● Work required
Starting at the first line of the listing below, repeat each line exactly until you have repeated the one containing "- Consistency (C): Consistency"; skip the pictures.

● Dataset extract
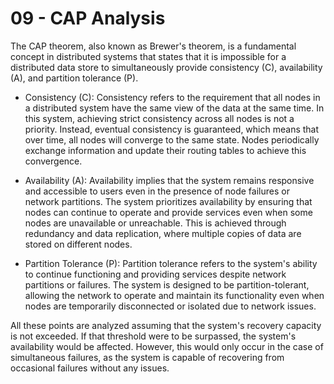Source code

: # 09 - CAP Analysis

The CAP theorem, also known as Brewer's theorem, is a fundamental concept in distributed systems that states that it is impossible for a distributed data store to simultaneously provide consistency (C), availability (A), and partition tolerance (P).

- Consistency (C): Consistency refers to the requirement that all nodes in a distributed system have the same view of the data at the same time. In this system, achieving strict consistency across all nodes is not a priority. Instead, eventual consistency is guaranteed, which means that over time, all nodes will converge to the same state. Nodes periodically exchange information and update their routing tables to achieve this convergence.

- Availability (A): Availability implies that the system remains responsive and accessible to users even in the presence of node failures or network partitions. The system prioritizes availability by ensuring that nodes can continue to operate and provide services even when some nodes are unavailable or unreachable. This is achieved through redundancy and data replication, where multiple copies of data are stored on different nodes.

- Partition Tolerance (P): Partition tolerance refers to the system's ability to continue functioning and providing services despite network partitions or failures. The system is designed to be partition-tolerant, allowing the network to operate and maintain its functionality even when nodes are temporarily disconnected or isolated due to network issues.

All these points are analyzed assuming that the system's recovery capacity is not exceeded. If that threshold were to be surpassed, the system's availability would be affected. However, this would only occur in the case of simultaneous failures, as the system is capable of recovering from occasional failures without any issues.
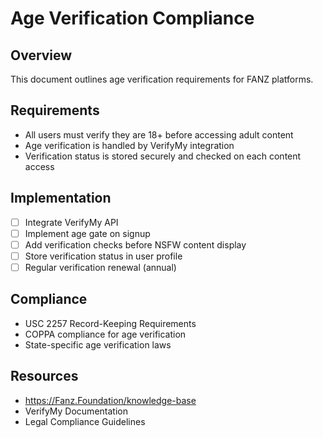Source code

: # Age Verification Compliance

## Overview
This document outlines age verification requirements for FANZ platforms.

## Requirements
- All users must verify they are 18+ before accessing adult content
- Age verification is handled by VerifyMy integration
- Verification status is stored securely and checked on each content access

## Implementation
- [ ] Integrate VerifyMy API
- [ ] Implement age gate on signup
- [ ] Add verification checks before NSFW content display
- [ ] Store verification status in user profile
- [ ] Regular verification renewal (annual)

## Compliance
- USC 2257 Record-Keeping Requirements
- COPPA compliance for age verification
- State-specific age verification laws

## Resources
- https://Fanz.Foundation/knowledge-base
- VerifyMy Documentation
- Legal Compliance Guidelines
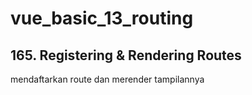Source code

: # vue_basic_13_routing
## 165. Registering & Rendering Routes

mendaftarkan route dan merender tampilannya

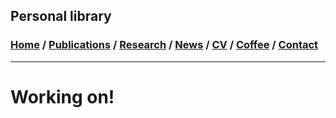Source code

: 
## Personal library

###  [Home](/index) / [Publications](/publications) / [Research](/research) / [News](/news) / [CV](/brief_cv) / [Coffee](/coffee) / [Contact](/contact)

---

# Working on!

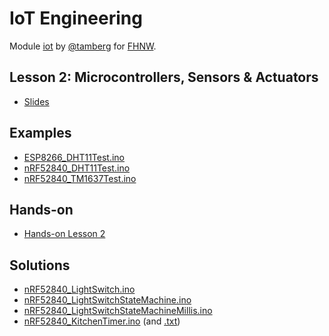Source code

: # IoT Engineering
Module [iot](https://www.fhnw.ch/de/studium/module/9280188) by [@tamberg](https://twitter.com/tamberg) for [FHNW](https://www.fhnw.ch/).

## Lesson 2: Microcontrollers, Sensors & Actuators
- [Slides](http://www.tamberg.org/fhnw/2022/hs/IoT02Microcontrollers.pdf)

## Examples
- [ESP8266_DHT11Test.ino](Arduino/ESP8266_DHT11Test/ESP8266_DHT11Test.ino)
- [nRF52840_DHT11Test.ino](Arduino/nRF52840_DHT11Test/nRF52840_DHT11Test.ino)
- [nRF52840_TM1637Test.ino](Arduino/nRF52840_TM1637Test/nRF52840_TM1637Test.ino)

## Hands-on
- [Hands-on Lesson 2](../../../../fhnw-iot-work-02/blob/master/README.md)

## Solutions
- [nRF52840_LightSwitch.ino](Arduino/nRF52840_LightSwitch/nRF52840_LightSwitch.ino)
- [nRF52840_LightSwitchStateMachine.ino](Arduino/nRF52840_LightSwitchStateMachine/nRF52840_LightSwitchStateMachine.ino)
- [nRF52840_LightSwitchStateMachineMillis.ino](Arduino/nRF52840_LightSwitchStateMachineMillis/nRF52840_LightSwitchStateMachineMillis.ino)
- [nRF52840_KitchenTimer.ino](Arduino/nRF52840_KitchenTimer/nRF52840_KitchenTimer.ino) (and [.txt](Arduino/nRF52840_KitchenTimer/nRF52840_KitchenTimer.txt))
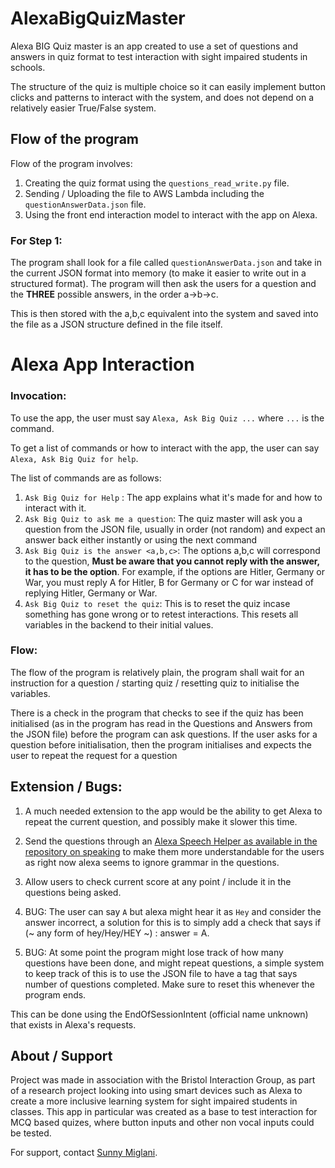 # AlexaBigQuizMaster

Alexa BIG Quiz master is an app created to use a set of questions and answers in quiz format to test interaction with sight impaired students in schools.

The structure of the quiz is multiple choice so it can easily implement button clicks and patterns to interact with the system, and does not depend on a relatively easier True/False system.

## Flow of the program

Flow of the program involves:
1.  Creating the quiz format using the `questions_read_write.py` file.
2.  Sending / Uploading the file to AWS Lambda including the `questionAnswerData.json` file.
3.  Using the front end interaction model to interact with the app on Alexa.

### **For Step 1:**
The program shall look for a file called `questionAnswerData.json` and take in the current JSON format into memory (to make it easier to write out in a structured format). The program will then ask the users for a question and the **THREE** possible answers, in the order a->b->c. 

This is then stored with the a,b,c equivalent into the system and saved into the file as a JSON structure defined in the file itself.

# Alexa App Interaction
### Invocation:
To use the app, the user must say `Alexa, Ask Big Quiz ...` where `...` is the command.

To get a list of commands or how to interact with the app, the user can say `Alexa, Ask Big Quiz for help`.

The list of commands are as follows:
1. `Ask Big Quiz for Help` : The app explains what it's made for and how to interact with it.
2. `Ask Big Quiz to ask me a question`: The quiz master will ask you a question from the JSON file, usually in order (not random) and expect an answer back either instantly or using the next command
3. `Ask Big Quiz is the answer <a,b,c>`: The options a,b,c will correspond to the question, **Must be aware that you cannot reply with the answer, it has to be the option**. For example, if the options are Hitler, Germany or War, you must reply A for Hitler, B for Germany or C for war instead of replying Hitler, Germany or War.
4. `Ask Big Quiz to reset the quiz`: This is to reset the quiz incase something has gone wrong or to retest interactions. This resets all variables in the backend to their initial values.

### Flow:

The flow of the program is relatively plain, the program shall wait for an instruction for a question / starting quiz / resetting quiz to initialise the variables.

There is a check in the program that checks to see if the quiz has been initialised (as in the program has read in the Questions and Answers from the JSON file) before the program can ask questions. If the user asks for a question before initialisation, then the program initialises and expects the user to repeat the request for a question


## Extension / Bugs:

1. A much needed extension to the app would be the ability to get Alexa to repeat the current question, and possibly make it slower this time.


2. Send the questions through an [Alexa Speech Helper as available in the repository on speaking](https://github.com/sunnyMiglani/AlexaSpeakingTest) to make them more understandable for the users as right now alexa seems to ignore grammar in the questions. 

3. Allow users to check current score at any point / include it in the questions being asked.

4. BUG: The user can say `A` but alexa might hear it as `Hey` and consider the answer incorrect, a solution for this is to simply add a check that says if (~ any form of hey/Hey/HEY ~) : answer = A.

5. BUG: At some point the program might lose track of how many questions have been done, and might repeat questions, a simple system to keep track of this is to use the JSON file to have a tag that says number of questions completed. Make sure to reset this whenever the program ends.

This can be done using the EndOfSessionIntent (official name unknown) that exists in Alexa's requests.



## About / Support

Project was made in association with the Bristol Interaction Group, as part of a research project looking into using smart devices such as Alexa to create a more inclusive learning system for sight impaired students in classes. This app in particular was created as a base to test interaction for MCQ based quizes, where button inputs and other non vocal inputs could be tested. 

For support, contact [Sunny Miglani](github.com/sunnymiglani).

● Result
Source code

: # 09 - CAP Analysis

The CAP theorem, also known as Brewer's theorem, is a fundamental concept in distributed systems that states that it is impossible for a distributed data store to simultaneously provide consistency (C), availability (A), and partition tolerance (P).

- Consistency (C): Consistency refers to the requirement that all nodes in a distributed system have the same view of the data at the same time. In this system, achieving strict consistency across all nodes is not a priority. Instead, eventual consistency is guaranteed, which means that over time, all nodes will converge to the same state. Nodes periodically exchange information and update their routing tables to achieve this convergence.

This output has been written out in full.